Çözüm ne konuşmak zorundayız ama gidip de idam istemenin çözüm olmadığını bilerek. İdamın olmamasının demokratik bir kazanım olduğunu unutmamamız gerekiyor. Hem adaletsizliğin ayyuka çıktığı bir sistemde emin olun, idam önce kadınlara, LGBTİQ bireylere ve diğer ezilenlere uygulanacaktır. Kadın olmanın ne anlama geldiğini, “sen de anlat” tag’i altında paylaştı kadınlar. Nasıl bir “güvercin tedirginliğiyle” yaşamaya mahkȗm edildiklerini, paranoyayı, güvensizliği… Şaşırmadık, şaşırmadığımıza bile şaşırmadık. Şimdi birbirimizi anlama ve yüzleşme zamanlarından geçiyoruz.

Yaşamımız kurumlarla dolu. Ailemizde başlıyoruz biçimlenmeye, “kız” veya erkek çocuk olarak adımımızı attığımız dünyada “kadınlık” ve “erkeklik” ile kültürleniyoruz. Erkek büyüdükçe daha çok alırken sokaktaki yerini, kadın göğüsleri belirir, belirmez kapatılmaya başlıyor eve. Bir şeyler değişmiş gibi görülebilir ama değişmediğini yaşadıklarımız tek tek her an önümüze getiriyor. Kadın kendini prense beğendirmek zorunda olan, Pamuk Prenses olarak var olmaya çalışırken, erkek doğuştan oturuyor prenslik koltuğuna. Babanın gücü erkeğe geçerken, annenin rolleri “kız” çocuğuna devrediliyor.

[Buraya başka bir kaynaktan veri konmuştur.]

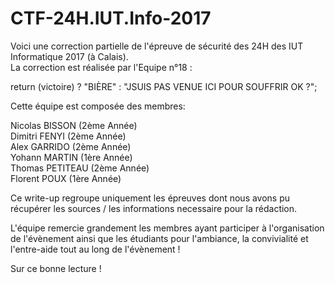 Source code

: # CTF-24H.IUT.Info-2017
Voici une correction partielle de l'épreuve de sécurité des 24H des IUT Informatique 2017 (à Calais).<br>
La correction est réalisée par l'Equipe n°18 :

return (victoire) ? "BIÈRE" : "JSUIS PAS VENUE ICI POUR SOUFFRIR OK ?";

Cette équipe est composée des membres:

Nicolas BISSON (2ème Année)<br>
Dimitri FENYI (2ème Année)<br>
Alex GARRIDO (2ème Année)<br>
Yohann MARTIN (1ère Année)<br>
Thomas PETITEAU (2ème Année)<br>
Florent POUX (1ère Année) 

Ce write-up regroupe uniquement les épreuves dont nous avons pu récupérer les sources / les informations necessaire pour la rédaction.

L'équipe remercie grandement les membres ayant participer à l'organisation de l'évènement ainsi que les étudiants pour l'ambiance, la convivialité et l'entre-aide tout au long de l'évènement !

Sur ce bonne lecture !

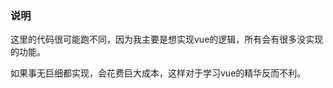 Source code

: 
<h3>说明</h3>
<p>
    这里的代码很可能跑不同，因为我主要是想实现vue的逻辑，所有会有很多没实现的功能。
</p>

<p>
    如果事无巨细都实现，会花费巨大成本，这样对于学习vue的精华反而不利。
</p> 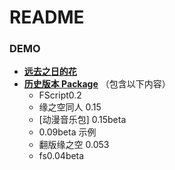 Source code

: # README

### DEMO
- **[远去之日的花](http://pan.baidu.com/s/1qWvGMQg)**
- **[历史版本 Package](http://pan.baidu.com/s/1c0HdWXE)** （包含以下内容）
  - FScript0.2
  - 缘之空同人 0.15
  - [动漫音乐包] 0.15beta
  - 0.09beta 示例
  - 翻版缘之空 0.053
  - fs0.04beta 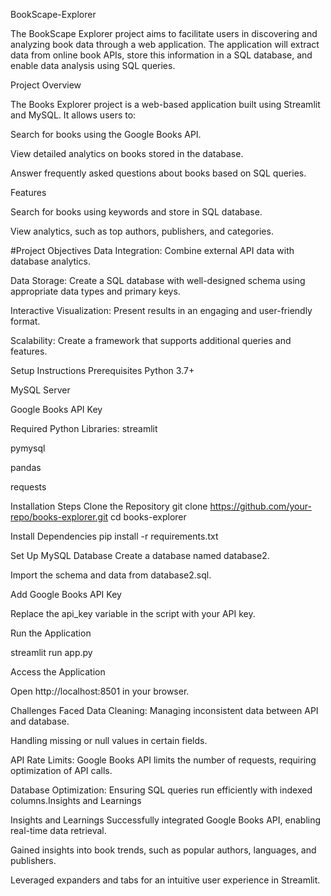 BookScape-Explorer

The BookScape Explorer project aims to facilitate users in discovering and analyzing book data through a web application. The application will extract data from online book APIs, store this information in a SQL database, and enable data analysis using SQL queries.

Project Overview

The Books Explorer project is a web-based application built using Streamlit and MySQL. It allows users to:

Search for books using the Google Books API.

View detailed analytics on books stored in the database.

Answer frequently asked questions about books based on SQL queries.

Features

Search for books using keywords and store in SQL database.

View analytics, such as top authors, publishers, and categories.

#Project Objectives
Data Integration: Combine external API data with database analytics.

Data Storage: Create a SQL database with well-designed schema using appropriate data types and primary keys.

Interactive Visualization: Present results in an engaging and user-friendly format.

Scalability: Create a framework that supports additional queries and features.

Setup Instructions
Prerequisites
Python 3.7+

MySQL Server

Google Books API Key

Required Python Libraries:
streamlit

pymysql

pandas

requests

Installation Steps
Clone the Repository
git clone https://github.com/your-repo/books-explorer.git cd books-explorer

Install Dependencies
pip install -r requirements.txt

Set Up MySQL Database
Create a database named database2.

Import the schema and data from database2.sql.

Add Google Books API Key

Replace the api_key variable in the script with your API key.

Run the Application

streamlit run app.py

Access the Application

Open http://localhost:8501 in your browser.

Challenges Faced
Data Cleaning:
Managing inconsistent data between API and database.

Handling missing or null values in certain fields.

API Rate Limits:
Google Books API limits the number of requests, requiring optimization of API calls.

Database Optimization:
Ensuring SQL queries run efficiently with indexed columns.Insights and Learnings

Insights and Learnings
Successfully integrated Google Books API, enabling real-time data retrieval.

Gained insights into book trends, such as popular authors, languages, and publishers.

Leveraged expanders and tabs for an intuitive user experience in Streamlit.
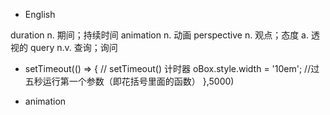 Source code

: 









 




- English 

duration    n. 期间；持续时间
animation   n. 动画
perspective  n. 观点；态度   a. 透视的
query       n.v. 查询；询问






- setTimeout(() => {                    //    setTimeout() 计时器
            oBox.style.width = '10em';  //过五秒运行第一个参数（即花括号里面的函数）
        },5000)

- animation

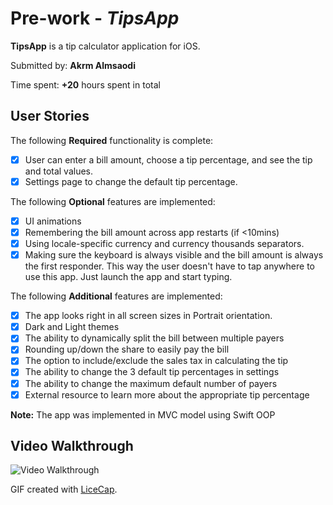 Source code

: # Pre-work - *TipsApp*

**TipsApp** is a tip calculator application for iOS.

Submitted by: **Akrm Almsaodi**

Time spent: **+20** hours spent in total

## User Stories

The following **Required** functionality is complete:

* [x] User can enter a bill amount, choose a tip percentage, and see the tip and total values.
* [x] Settings page to change the default tip percentage.

The following **Optional** features are implemented:

* [x] UI animations
* [x] Remembering the bill amount across app restarts (if <10mins)
* [x] Using locale-specific currency and currency thousands separators.
* [x] Making sure the keyboard is always visible and the bill amount is always the first responder. This way the user doesn't have to tap anywhere to use this app. Just launch the app and start typing.

The following **Additional** features are implemented:

* [x] The app looks right in all screen sizes in Portrait orientation.
* [x] Dark and Light themes
* [x] The ability to dynamically split the bill between multiple payers
* [x] Rounding up/down the share to easily pay the bill
* [x] The option to include/exclude the sales tax in calculating the tip
* [x] The ability to change the 3 default tip percentages in settings
* [x] The ability to change the maximum default number of payers
* [x] External resource to learn more about the appropriate tip percentage

**Note:** The app was implemented in MVC model using Swift OOP 

## Video Walkthrough 

<img src='https://media.giphy.com/media/3ohzgVX8BzabKX2gla/giphy.gif' title='Video Walkthrough' width='' alt='Video Walkthrough' />

GIF created with [LiceCap](http://www.cockos.com/licecap/).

Okul giriyor devreye, aile konusu işlenirken, pembeler giymiş kız çocuğu annesinin sofra kurmasına yardım ediyor, bir kitap sayfasında, erkek çocuk ise ya babasıyla güreşirken, resmediliyor ya da herhangi bir oyunun içinde. Böyle kuruluyor işte “erkeklik” ve “kadınlık” dediğimiz o “hastalıklı” kimlik. Misafirliğe gidildiğinde azıcık kendini rahat hissettiyse hemen bir göz işaretiyle kontrol altına alınıyor kız çocuğu. Oturmasından, kalkmasına, yemesinden, içmesine her şey bir kontrol mekanizması tarafından denetleniyor. Erkek çocuk pipisini gururla gösterirken, “kız” çocuğuna bir vajinasının olduğu unutturuluyor. Çünkü her şey gibi cinsellik de erkeğe mahsus. Bütün bu süreçte erkek, kurşun askerler, tanklar, tüfeklerle oyunlar oynarken, erkek olacaksın denilerek, sünnet ritüeliyle onurlandırılıp, “en büyük asker bizim asker” sloganlarıyla; vatan ve millet şiarının en büyük koruyucusu olarak kuruluyor. Kuruluyor ve bu kurgu ile vatanında, kadınında namus bekçiliğine soyunuyor. Böylece vatan toprağı ile toprak ana metaforunun birlikteliği, erkek açısından kadını militarist anlamda da korunacak bir varlık statüsüne indirgiyor.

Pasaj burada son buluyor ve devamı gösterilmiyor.